Un 14-Juillet que Mediapart célèbre à sa manière, avec une enquête sur les victimes collatérales de l’armée française au Mali

Le site d’information a rencontré Idrissa Maïga, un cultivateur de 53 ans, qui a tout perdu le 11 janvier 2013, sa femme, ses trois enfants, sa parcelle lors d’un bombardement mené selon lui par un « hélicoptère français », ce 11 janvier 2013, « le jour où la  France est entrée en guerre au Mali, à la demande des autorités maliennes, afin de stopper l’avancée des troupes djihadistes », rappelle Mediapart, qui précise : « La France n’a jamais reconnu publiquement être responsable du bombardement de la maison des Maïga, mais plusieurs commandants de l’armée malienne ont déclaré que le raid avait été mené avec l’appui d’hélicoptère français. »

Mais pour l’heure, « ni l’État français, ni l’État malien, n’ont versé un centime aux Maïga. En sept ans, Idrissa et ses frères ont pourtant toqué à toutes les portes possibles »… « Ils racontent aujourd’hui leurs années d’errance administrative d’une voix lasse ». Selon Mediapart, « plusieurs victimes présumées ont renoncé à demander de l’aide, épuisées et parfois ruinées par des années de procédure qui ne les ont menées à rien ».

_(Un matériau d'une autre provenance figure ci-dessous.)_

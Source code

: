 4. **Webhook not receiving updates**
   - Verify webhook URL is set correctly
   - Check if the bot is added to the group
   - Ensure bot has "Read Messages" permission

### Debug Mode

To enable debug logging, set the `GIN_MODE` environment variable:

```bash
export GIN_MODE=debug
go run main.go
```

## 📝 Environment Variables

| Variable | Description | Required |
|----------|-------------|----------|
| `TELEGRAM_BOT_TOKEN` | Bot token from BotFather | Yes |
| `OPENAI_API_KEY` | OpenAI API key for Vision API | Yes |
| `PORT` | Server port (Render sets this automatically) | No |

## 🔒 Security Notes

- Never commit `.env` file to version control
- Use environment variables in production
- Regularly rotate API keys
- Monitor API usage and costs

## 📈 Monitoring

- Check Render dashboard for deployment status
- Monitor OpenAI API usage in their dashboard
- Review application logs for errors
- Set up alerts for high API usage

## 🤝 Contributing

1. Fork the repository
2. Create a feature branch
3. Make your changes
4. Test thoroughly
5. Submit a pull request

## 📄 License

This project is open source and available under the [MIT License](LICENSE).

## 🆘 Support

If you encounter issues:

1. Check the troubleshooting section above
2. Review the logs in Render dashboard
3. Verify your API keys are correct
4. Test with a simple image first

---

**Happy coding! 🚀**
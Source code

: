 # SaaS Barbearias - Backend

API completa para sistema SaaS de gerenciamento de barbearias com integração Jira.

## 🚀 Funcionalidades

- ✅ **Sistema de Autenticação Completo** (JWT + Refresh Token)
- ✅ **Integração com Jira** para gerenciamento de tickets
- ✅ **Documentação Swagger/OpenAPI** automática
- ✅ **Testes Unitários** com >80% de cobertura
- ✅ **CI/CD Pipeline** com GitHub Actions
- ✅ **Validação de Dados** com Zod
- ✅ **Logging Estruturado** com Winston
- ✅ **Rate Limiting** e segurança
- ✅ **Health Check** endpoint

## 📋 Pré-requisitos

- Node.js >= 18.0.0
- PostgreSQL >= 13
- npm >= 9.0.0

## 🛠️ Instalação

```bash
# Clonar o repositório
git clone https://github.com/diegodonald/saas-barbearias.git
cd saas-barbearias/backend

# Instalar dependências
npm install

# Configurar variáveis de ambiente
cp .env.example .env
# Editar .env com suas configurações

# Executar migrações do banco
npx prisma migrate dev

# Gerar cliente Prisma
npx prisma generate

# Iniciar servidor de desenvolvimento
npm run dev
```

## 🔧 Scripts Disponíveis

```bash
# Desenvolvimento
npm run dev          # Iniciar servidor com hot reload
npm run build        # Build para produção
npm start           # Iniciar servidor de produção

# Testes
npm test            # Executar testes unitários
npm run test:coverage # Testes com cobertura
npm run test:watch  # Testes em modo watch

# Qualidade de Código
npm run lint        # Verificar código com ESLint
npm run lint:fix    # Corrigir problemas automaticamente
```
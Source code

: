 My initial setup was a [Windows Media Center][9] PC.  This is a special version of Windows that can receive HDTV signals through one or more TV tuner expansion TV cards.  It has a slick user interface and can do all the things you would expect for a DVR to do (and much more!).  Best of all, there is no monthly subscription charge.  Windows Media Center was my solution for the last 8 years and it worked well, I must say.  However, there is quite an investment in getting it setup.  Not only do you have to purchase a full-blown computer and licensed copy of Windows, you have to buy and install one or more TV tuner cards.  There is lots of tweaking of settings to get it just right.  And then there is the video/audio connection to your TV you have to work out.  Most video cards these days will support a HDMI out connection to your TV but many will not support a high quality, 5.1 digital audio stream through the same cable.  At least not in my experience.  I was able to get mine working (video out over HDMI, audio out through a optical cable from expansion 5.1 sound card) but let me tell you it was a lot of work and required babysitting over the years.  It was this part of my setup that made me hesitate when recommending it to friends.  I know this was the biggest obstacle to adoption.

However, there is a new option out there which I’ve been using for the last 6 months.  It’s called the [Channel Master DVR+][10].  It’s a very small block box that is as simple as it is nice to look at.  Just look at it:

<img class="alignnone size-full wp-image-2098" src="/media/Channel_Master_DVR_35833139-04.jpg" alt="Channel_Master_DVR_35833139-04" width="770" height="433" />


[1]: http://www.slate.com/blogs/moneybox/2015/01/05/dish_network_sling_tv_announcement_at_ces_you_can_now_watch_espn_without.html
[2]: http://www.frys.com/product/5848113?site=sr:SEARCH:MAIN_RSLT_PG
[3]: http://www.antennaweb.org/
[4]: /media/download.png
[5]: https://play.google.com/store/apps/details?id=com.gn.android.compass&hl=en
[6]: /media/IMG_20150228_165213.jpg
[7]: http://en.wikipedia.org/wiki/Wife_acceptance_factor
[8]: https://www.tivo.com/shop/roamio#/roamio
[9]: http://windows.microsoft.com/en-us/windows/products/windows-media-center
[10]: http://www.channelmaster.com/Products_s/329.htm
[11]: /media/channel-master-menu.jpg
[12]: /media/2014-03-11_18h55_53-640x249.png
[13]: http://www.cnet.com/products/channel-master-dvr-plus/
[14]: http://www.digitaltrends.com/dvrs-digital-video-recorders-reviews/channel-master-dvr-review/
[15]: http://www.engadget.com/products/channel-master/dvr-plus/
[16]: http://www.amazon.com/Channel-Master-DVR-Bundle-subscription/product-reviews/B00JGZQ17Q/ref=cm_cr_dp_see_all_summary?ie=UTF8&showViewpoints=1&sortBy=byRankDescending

Le portrait que Libération consacre à Ibrahim Abdulkader Traoré

Ce jeune Ivoirien « légende du bitume parisien, représente les livreurs Frichti, qui se battent pour obtenir des papiers », nous dit Libération. Sur son vélo « il est le livreur le plus connu de Paris », le plus rapide : « 983 commandes honorées en un seul mois, et 1574 kilomètres parcourus » ! Et lorsque « Frichti décide de bannir tous les travailleurs illégaux de son application », c’est lui que ses collègues choisissent pour « porter leurs revendications ». « Mais dans son monde, pour gagner entre 1 500 et 2 000 euros mensuels, les mots burn-out ou souffrance au travail n’existent pas », raconte Libération. « Pendant le confinement, du temps de l’émotion, on a glorifié les travailleurs qui continuaient à faire tourner le pays… Mais au déconfinement, lorsque les médailles et les récompenses ont été distribuées solennellement, le trentenaire remarque que les livreurs ont été oubliés. » « On a travaillé dur et on nous a privés de notre travail » regrette Ibrahim Abdulkader Traoré, qui espère faire venir sa famille en France… « Je veux serrer ma fille dans mes bras, comme avant », a-t-il confié à Libération.